--- START ---

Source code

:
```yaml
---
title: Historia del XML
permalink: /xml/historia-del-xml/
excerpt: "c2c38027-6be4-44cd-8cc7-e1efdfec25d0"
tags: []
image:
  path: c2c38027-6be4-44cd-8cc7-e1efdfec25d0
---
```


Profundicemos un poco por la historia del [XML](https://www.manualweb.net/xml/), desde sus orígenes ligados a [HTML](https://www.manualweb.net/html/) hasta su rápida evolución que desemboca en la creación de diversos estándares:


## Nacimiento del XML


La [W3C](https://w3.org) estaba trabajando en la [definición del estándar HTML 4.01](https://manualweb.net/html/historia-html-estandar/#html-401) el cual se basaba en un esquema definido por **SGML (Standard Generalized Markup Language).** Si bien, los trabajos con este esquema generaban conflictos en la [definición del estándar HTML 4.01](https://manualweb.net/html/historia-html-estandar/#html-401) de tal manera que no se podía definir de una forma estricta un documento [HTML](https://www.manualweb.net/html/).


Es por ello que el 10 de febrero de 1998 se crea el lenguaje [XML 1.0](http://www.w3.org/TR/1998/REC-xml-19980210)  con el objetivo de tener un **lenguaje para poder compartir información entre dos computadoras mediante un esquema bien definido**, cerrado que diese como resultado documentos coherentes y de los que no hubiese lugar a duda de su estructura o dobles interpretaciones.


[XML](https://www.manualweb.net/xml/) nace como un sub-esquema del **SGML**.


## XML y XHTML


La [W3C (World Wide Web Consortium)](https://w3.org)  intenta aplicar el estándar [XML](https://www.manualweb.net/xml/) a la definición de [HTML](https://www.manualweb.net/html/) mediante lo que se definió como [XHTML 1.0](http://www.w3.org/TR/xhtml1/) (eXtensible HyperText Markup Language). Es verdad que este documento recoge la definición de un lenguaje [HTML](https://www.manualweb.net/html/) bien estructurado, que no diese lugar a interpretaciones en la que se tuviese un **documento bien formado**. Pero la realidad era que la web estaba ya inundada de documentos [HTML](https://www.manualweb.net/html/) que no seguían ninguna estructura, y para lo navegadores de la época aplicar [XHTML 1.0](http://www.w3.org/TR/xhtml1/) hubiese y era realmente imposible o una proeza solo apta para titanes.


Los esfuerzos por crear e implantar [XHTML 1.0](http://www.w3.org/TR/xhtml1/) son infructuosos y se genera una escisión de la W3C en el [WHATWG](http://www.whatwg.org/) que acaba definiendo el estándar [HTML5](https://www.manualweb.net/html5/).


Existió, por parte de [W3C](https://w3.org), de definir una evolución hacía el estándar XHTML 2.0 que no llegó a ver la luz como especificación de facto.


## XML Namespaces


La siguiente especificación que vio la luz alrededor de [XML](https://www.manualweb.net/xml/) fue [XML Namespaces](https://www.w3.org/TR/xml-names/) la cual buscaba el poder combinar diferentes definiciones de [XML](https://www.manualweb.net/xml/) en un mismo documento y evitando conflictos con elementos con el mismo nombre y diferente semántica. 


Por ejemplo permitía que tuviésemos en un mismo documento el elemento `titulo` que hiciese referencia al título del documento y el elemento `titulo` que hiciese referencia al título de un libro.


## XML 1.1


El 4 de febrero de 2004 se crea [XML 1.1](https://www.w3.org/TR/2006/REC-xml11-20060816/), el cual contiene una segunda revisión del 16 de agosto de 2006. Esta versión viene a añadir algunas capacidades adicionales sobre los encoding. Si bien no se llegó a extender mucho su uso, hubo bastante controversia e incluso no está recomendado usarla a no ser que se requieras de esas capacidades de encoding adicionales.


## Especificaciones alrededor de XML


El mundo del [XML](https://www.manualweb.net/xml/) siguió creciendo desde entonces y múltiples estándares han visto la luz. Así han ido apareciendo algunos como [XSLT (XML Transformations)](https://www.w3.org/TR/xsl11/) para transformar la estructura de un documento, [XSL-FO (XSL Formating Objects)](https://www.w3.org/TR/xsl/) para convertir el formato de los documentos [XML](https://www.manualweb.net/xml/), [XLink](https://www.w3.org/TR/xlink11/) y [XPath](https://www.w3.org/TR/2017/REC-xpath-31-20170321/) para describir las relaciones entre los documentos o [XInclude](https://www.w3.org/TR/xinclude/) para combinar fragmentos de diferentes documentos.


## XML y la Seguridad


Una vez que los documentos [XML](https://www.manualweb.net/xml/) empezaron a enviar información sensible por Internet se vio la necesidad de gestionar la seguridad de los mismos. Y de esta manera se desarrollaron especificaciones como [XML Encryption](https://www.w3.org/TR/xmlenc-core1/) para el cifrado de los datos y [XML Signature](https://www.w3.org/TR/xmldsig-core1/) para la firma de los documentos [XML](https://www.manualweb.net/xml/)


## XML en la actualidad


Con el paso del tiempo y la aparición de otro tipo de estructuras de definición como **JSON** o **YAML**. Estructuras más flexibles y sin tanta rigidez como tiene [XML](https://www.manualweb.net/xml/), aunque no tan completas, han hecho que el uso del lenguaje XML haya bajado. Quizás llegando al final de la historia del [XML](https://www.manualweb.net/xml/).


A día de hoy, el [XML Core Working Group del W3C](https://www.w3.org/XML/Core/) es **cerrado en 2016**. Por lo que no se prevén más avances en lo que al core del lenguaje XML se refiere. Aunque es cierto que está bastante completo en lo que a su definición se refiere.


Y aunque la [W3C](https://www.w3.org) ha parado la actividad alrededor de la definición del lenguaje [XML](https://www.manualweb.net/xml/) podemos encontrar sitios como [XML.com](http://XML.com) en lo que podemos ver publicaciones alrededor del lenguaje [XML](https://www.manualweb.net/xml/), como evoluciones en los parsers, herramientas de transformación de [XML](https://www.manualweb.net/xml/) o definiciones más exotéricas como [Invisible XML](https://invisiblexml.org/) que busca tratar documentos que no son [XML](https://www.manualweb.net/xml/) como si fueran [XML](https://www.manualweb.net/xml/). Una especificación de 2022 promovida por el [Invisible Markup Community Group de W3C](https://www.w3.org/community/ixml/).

--- END ---

### Exercise instructions
Work out, please, how many lines above contain "combinar"; answer only with the number.

### Result of this task
2